→ **WHAT IS EXPECTED**
The whole of the data must be transcribed exactly.

→ **MATERIALS PROVIDED**
☆ ☆ ☆
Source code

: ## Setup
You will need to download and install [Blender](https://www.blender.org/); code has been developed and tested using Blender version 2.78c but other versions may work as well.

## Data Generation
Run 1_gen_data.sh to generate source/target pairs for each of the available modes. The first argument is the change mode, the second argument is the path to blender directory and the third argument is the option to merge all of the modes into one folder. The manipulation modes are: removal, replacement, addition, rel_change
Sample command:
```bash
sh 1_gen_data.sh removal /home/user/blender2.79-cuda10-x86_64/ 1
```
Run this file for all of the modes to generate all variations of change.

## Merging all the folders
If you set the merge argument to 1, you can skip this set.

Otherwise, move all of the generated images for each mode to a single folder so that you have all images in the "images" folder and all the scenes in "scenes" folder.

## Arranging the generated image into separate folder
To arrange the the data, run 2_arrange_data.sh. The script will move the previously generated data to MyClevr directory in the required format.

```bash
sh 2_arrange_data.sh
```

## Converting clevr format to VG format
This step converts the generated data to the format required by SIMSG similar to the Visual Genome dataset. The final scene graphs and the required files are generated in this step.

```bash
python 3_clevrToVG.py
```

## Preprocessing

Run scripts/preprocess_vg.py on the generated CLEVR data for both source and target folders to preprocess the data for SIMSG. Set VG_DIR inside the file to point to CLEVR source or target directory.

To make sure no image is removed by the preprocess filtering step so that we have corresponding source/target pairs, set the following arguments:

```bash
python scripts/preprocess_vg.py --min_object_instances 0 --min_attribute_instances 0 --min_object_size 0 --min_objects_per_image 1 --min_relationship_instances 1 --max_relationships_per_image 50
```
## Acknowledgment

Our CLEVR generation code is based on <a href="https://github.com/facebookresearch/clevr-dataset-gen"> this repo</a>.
☆ ☆ ☆
→ **COMPLETED EXERCISE**
Source code

: ## Setup
You will need to download and install [Blender](https://www.blender.org/); code has been developed and tested using Blender version 2.78c but other versions may work as well.

## Data Generation
Run 1_gen_data.sh to generate source/target pairs for each of the available modes. The first argument is the change mode, the second argument is the path to blender directory and the third argument is the option to merge all of the modes into one folder. The manipulation modes are: removal, replacement, addition, rel_change
Sample command:
```bash
sh 1_gen_data.sh removal /home/user/blender2.79-cuda10-x86_64/ 1
```
Run this file for all of the modes to generate all variations of change.

## Merging all the folders
If you set the merge argument to 1, you can skip this set.

Otherwise, move all of the generated images for each mode to a single folder so that you have all images in the "images" folder and all the scenes in "scenes" folder.

## Arranging the generated image into separate folder
To arrange the the data, run 2_arrange_data.sh. The script will move the previously generated data to MyClevr directory in the required format.

```bash
sh 2_arrange_data.sh
```

## Converting clevr format to VG format
This step converts the generated data to the format required by SIMSG similar to the Visual Genome dataset. The final scene graphs and the required files are generated in this step.

```bash
python 3_clevrToVG.py
```

## Preprocessing

Run scripts/preprocess_vg.py on the generated CLEVR data for both source and target folders to preprocess the data for SIMSG. Set VG_DIR inside the file to point to CLEVR source or target directory.

To make sure no image is removed by the preprocess filtering step so that we have corresponding source/target pairs, set the following arguments:

```bash
python scripts/preprocess_vg.py --min_object_instances 0 --min_attribute_instances 0 --min_object_size 0 --min_objects_per_image 1 --min_relationship_instances 1 --max_relationships_per_image 50
```
## Acknowledgment

Our CLEVR generation code is based on <a href="https://github.com/facebookresearch/clevr-dataset-gen"> this repo</a>.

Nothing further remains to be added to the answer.